**Exercise requirements:**
Could you find each line of the data below that contains the word "have" and copy those lines?

━━ Extracted information

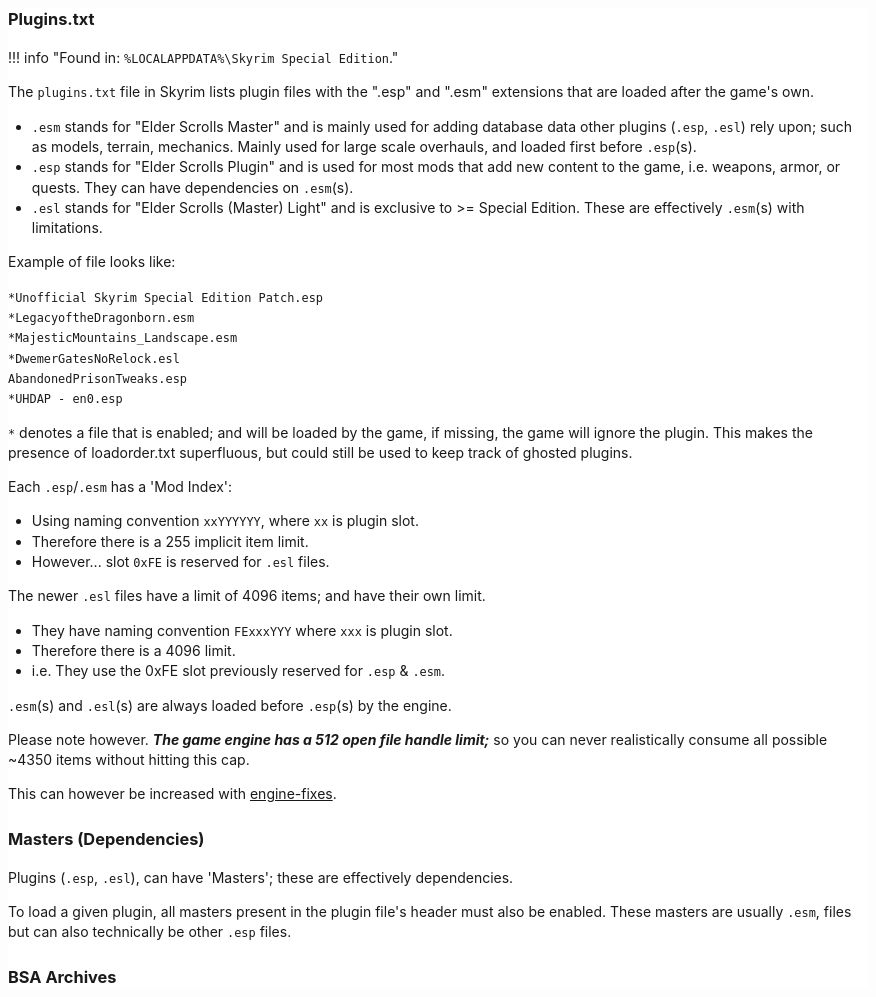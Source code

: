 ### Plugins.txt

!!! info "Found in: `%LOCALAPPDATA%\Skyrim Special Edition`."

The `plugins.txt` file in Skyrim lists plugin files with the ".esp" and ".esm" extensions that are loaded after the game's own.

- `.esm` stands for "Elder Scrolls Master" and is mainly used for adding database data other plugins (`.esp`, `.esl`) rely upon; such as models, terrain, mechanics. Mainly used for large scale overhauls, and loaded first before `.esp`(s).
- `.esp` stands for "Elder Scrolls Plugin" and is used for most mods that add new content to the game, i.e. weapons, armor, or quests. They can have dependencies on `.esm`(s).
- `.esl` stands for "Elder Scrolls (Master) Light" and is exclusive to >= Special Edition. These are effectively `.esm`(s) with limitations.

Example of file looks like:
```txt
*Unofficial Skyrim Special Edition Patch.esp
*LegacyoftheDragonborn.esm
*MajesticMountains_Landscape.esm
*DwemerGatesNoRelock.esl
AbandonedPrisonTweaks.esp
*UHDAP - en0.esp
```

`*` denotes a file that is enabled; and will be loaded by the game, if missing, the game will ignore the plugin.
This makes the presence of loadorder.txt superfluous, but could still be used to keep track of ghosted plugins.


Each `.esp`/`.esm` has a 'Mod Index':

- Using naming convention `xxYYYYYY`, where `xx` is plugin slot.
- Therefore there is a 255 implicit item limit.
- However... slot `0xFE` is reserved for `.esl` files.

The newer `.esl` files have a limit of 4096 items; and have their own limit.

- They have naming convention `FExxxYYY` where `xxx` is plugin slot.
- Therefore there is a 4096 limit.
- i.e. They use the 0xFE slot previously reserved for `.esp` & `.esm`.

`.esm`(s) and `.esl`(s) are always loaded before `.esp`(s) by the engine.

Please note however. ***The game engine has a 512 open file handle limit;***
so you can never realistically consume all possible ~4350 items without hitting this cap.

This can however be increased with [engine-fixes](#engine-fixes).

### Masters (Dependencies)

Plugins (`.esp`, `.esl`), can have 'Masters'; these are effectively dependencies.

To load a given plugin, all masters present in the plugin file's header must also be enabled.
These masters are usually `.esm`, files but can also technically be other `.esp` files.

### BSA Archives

━━━━

**Exercise result:**
- `.esp` stands for "Elder Scrolls Plugin" and is used for most mods that add new content to the game, i.e. weapons, armor, or quests. They can have dependencies on `.esm`(s).
The newer `.esl` files have a limit of 4096 items; and have their own limit.
- They have naming convention `FExxxYYY` where `xxx` is plugin slot.
Plugins (`.esp`, `.esl`), can have 'Masters'; these are effectively dependencies.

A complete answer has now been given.